Interesting posts. I fitted one of these about 3 years ago, all seemed well until the starter battery died in Portugal. 
The van has a Calira unit with a "battery master" type connection and I think the leisure battery tried to support the starter, I did connect 240 to try to get some life back into the starter battery as we were out in the hills. It seemed a good idea at the time!

Since then and despite replacing the shunt the BM1 displays about 0.4 discharge until I press the display light button in which case it will change to typically a 0.6 charge!! The error is not constant but typically about 0.8amp. Turn off the panel light and it slips back to a discharge! Because the errror is not constant I cannot just balance it out in the "eng settings"

Thanks Eddie for the comment on the solar panel.

I just mentally adjust the display as I can't understand why its showing this discharge, with the solar panel or mains connected I would not have expected to see a discharge with everything turned off. I have checked with the AVO and there is no discharge on the battery at this time, so it is just a false reading

Anyone got any ideas apart from replacing the rather expensive unit?

Mike


----------



## Pudsey_Bear (Sep 25, 2008)

Techno100 said:


> It actually calculates how long your battery capacity will last at any given rate of discharge (load) besides all else
> 
> http://jgtech.com/pdf/BM1.pdf


Thanks Andy.


----------



## RichardD (Sep 14, 2009)

Hi Eddie,

I've been looking at the BMV 602 datasheets in more detail, particularly the wiring diagram.

For 2 batteries it only shows one shunt, which is going to make the installation quite difficult due to where the current batteries are positioned.

Can you use 2 shunts on the one monitor?

Richard


----------



## Pudsey_Bear (Sep 25, 2008)

RichardD said:


> Hi Eddie,
> 
> I've been looking at the BMV 602 datasheets in more detail, particularly the wiring diagram.
> 
> ...


Did you look at the PDF Andy posted, it does say you can use 2 batteries, not sure if that helps you Richard.


----------



## eddievanbitz (May 1, 2005)

Hi the 600 is a single shunt and the 602 is a dual shunt.

Up to a point you can use as many batteries as you want so long as they are correctly coupled up. 

I have 6 x 135Ah :lol: 

Eddie


----------



## dpsuk999 (Mar 25, 2012)

eddievanbitz said:


> Hi the 600 is a single shunt and the 602 is a dual shunt.
> 
> Up to a point you can use as many batteries as you want so long as they are correctly coupled up.
> 
> ...


Hi, I've also got a BM1 but never really took much notice of it until this thread which has caused me now to question a couple of things.

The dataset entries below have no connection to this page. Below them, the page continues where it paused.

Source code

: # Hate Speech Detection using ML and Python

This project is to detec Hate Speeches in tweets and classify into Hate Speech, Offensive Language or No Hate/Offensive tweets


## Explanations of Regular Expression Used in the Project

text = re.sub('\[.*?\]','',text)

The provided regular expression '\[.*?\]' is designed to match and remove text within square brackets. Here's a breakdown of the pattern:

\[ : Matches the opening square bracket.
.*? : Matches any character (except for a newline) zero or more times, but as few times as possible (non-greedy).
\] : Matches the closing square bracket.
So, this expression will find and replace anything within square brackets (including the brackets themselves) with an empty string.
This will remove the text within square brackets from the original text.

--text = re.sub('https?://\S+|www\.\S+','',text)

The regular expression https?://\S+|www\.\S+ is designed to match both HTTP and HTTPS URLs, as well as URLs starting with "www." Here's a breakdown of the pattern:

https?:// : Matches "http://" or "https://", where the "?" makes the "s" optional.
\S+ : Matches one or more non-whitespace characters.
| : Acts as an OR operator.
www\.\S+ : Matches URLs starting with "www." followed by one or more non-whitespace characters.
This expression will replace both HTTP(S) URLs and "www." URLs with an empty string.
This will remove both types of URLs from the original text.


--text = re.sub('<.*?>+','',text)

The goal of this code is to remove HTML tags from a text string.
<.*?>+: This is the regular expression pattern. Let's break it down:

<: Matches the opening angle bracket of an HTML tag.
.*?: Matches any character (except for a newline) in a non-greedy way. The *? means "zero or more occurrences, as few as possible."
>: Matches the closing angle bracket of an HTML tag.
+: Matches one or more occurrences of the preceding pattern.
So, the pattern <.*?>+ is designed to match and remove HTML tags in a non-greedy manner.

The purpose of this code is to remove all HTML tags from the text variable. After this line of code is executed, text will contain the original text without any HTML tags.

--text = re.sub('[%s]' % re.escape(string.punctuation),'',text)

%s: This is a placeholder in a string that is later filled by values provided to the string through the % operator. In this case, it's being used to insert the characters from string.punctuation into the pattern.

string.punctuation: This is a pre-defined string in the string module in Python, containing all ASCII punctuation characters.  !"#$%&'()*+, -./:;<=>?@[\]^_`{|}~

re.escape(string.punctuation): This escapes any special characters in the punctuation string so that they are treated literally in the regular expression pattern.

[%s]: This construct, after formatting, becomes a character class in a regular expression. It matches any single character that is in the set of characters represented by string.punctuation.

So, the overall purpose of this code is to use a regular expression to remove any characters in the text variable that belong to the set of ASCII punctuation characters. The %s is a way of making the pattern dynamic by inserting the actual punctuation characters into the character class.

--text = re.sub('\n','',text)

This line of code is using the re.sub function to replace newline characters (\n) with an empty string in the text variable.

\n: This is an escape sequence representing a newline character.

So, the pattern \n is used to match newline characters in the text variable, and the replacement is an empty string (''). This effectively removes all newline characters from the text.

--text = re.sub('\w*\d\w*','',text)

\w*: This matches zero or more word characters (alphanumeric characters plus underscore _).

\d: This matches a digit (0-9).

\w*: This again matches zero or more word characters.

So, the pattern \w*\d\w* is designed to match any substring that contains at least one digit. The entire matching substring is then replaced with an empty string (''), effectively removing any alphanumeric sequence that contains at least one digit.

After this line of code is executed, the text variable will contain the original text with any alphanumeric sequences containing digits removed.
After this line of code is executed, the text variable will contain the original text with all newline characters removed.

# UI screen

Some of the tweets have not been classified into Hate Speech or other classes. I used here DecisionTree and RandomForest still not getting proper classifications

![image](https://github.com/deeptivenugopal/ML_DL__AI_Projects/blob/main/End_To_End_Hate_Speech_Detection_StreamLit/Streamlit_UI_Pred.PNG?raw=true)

I have 2 x 110ah batteries and the BM1 shows voltage at 13.1v i.e fully charged and no amp discharge (nothing connected) I then connected a mini dehumidifier rated at 70w which equates to 5.83 amps per hour but my BM1 shows a discharge of around 2.7 amps. Is this because I have 2 batteries connected (2.7 x 2 equals 5.4 amps)? I came to this conclusion because on my solar regulator it displays for example a 1 amp charge to the batteries but on my BM1 it only shows 0.5 amp charge so again 0.5 x w equals 1 amp)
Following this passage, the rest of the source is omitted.